(Items from a dataset)
┄┄┄┄┄┄┄┄┄┄┄┄┄┄┄┄┄┄┄┄

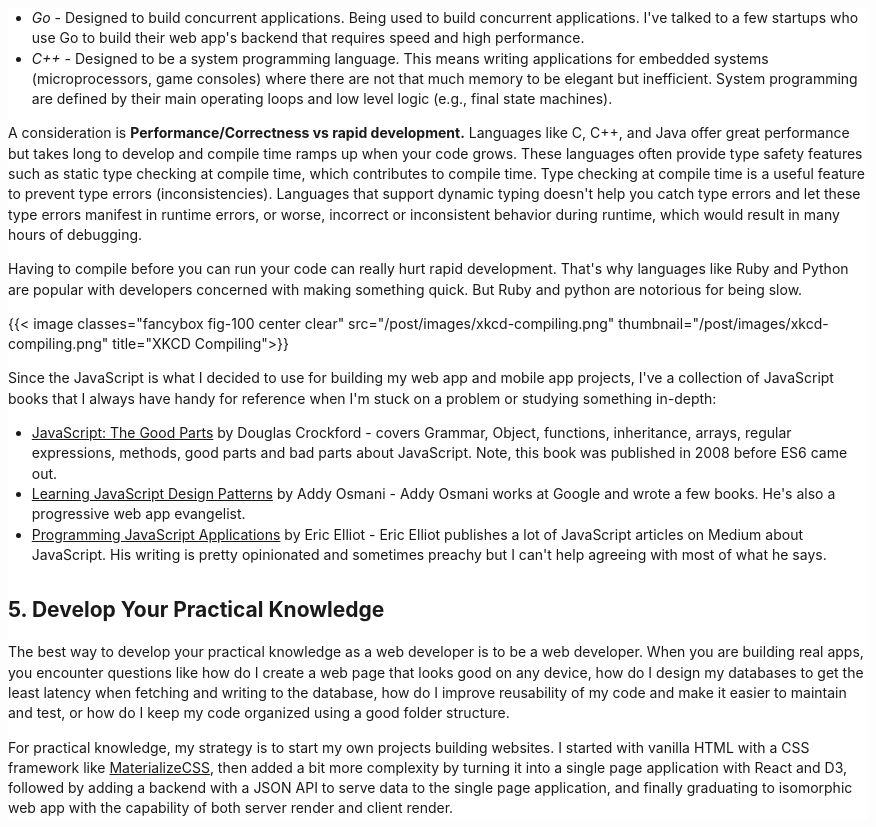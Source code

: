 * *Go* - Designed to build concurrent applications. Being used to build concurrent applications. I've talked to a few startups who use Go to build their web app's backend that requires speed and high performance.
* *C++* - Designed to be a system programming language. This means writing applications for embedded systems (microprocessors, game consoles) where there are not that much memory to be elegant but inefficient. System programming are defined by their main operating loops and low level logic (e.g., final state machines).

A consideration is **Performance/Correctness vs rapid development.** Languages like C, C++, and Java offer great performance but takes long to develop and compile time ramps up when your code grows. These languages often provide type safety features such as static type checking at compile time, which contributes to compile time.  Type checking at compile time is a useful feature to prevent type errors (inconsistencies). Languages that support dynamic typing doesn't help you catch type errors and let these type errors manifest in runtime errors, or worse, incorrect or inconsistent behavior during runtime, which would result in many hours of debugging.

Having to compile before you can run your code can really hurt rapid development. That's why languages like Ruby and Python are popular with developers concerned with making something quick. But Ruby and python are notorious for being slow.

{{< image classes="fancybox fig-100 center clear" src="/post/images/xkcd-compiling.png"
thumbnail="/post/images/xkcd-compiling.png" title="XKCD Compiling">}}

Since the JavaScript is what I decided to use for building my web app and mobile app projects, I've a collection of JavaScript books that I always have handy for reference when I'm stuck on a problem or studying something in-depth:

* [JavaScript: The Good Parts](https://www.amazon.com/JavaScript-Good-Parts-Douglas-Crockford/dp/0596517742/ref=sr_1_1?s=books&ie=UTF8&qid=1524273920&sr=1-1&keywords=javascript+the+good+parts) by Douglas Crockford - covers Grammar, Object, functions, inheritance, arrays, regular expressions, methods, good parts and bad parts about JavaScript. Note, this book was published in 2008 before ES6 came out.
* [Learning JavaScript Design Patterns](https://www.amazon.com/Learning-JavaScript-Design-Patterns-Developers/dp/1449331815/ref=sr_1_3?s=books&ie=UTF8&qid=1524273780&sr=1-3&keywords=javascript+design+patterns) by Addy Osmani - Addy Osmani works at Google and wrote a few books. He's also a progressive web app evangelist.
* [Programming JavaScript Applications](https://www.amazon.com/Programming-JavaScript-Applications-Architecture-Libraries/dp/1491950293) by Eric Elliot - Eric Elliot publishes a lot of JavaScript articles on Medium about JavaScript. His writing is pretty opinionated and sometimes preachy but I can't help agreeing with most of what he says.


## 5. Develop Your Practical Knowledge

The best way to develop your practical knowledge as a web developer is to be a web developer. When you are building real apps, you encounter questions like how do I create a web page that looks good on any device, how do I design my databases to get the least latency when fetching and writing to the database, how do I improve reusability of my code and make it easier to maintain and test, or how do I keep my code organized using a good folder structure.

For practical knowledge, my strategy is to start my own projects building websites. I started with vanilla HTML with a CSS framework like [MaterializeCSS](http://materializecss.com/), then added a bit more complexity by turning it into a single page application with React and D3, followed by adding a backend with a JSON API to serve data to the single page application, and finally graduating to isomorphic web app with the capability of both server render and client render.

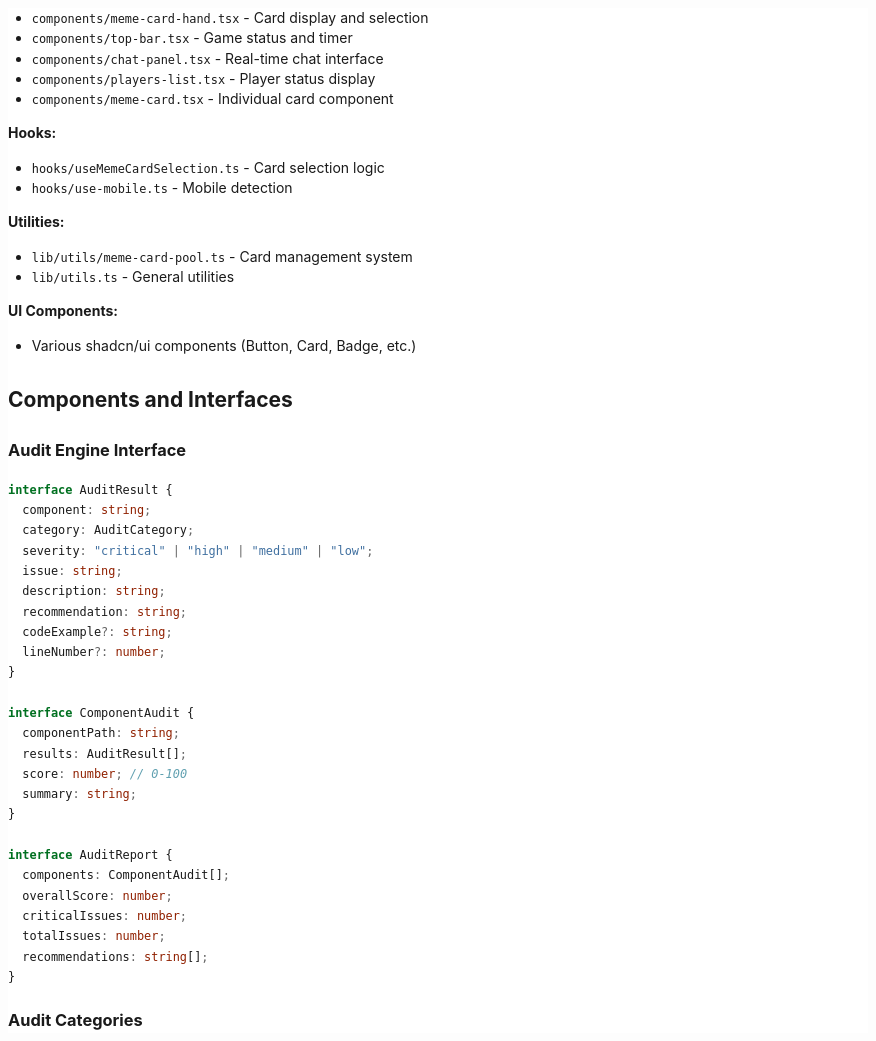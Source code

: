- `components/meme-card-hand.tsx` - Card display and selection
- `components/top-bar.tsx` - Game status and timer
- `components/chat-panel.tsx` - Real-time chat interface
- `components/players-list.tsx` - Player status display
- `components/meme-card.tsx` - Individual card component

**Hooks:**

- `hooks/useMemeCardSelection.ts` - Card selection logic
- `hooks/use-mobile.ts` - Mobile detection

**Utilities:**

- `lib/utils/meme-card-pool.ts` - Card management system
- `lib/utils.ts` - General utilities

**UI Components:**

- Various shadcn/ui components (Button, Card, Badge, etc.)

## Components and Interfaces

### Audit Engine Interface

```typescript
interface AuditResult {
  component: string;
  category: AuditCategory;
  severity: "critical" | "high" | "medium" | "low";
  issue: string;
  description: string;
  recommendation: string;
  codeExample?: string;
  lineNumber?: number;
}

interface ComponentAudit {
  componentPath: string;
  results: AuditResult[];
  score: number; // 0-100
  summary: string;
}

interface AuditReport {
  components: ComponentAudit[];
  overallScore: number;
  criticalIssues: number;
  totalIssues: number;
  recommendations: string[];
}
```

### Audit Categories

┄┄┄┄┄┄┄┄┄┄┄┄┄┄┄┄┄┄┄┄

TASK TO CARRY OUT |
Take every line above that includes "status" and list it.

TASK RESPONSE |
- `components/top-bar.tsx` - Game status and timer
- `components/players-list.tsx` - Player status display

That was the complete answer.